I soon discovered complaints online that the VB.Net i/o did not support the methods used by VB6 and was even slower!  I’ve encountered problems of this sort before, which I got around by dropping into C++ and accessing the files through bare metal.  Clearly I would have to do so again.

Another problem that VBUC showed me was that VB6 fixed length strings were not really supported by VB.Net.  There was some sort of path, but it was horrible.  However there was, in fact, no reason to go that way; the file i/o, for which they were used, will have to change anyway.

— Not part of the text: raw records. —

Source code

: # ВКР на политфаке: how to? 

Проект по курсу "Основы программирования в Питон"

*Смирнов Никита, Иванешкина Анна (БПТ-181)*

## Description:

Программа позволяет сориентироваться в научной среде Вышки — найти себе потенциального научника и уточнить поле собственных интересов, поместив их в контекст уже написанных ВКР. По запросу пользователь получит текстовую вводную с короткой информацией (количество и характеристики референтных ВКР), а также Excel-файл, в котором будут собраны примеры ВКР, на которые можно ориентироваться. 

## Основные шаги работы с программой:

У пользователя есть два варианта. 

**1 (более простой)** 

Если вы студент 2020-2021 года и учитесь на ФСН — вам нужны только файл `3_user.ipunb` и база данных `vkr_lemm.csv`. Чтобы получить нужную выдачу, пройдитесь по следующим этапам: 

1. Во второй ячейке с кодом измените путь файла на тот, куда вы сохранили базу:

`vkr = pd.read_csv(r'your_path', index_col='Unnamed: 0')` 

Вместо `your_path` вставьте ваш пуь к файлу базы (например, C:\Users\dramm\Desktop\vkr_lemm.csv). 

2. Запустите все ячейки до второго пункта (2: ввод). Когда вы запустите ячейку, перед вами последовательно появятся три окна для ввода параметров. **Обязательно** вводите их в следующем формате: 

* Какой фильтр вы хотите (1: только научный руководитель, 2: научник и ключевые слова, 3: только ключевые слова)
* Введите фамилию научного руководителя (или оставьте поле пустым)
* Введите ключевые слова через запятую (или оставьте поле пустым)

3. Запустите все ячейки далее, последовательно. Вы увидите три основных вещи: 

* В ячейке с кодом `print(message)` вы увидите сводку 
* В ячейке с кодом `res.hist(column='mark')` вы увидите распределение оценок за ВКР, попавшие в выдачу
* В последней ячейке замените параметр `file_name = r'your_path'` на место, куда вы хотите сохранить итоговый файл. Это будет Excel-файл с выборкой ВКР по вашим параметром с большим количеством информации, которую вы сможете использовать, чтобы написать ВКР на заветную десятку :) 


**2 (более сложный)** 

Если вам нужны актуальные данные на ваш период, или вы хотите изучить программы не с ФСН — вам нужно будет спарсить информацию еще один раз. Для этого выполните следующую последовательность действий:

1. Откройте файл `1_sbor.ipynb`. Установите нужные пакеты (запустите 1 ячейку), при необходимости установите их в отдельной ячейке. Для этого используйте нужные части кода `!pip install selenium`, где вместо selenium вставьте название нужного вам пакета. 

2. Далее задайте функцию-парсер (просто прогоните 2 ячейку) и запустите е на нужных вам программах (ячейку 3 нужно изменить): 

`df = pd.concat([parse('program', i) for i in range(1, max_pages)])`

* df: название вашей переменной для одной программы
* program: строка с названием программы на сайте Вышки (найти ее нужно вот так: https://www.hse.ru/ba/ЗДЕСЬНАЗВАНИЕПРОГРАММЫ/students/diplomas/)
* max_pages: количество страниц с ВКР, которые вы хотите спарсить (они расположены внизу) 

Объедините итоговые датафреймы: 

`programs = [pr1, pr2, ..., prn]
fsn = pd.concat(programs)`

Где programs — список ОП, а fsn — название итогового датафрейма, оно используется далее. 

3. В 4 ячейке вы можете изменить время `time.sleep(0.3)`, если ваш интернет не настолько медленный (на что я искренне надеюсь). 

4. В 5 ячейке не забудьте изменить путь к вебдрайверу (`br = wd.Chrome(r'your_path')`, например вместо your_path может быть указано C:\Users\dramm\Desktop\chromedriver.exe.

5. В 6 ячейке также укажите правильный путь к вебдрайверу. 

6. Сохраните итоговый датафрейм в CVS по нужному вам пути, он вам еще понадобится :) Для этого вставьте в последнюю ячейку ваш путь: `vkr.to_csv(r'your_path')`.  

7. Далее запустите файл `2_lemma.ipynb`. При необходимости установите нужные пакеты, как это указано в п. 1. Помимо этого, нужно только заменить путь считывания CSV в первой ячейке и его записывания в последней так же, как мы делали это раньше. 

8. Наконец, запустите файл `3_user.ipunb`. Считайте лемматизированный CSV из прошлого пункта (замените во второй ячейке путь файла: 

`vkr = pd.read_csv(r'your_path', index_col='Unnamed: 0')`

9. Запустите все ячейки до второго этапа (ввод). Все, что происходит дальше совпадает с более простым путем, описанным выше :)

I placed my code base under code control, using GIT.  Then I started cautiously making changes, checking that “amas” was giving sensible results – for unit tests were unknown in the days of VB6 – and committing regularly.  This proved wise; several times I had to go back to the last commit.

I spent quite a bit of time removing superfluous fixed strings from the code.  This was not trivial, but I made headway.

Something else I did, once I realised that coding lay ahead, was to rig up an external monitor, keyboard and mouse to my laptop.  I would have rigged up two, but there was no way to turn off the laptop screen – when you close the lid, the machine goes to sleep and that’s that.  On a commercial laptop, I’d set it to turn off the laptop screen and stay running.  Most graphics cards will support two monitors; the home laptops won’t support three.  Oh well.  But it was still better for serious work than using the laptop screen and keyboard alone.

Finally I started creating dictionary loading routines that would convert to VB.NET.  They are much slower; but I can optimise them when I get the code into VB.NET.  They have to change, come what may.  The key thing is to keep the program running and working at all times.  Take it slow.  Little by little If I take it apart into a million pieces, it will never get back together again.  Indeed this mistake I have made before.

Back in the 90s, automated unit tests, continuous integration, test-driven development and dependency injection were all  unheard of.  I have really missed having a set of tests that I can run to check that the code has not broken in some subtle way.  This again is a reason to migrate to VB.Net, where such is possible.  I did write test stubs in the original VBA, but there was no way to run them within VB6.  At least I have them still, and they can form the basis for unit tests.

So … it’s been a very busy few days indeed.  Nothing to show for it, to many eyes; but I feel optimistic.

The next challenges will be to change the other dictionaries over to the slow-but-safe method, and then remove all the stuff that supported the other approach.  This should simplify the code mightily.  Once this is done, then it will be time to attempt to convert the code.  Somehow.  All I need is time, and with luck I shall have some of that this week.

It is remarkable how far down the rabbit-hole one must go, just to get a bit of online help!

3 thoughts on “From my diary

  1. You can turn off the sleep mode on your laptop in Windows. I did it with mine. It runs on Windows 10. I use it as a desktop.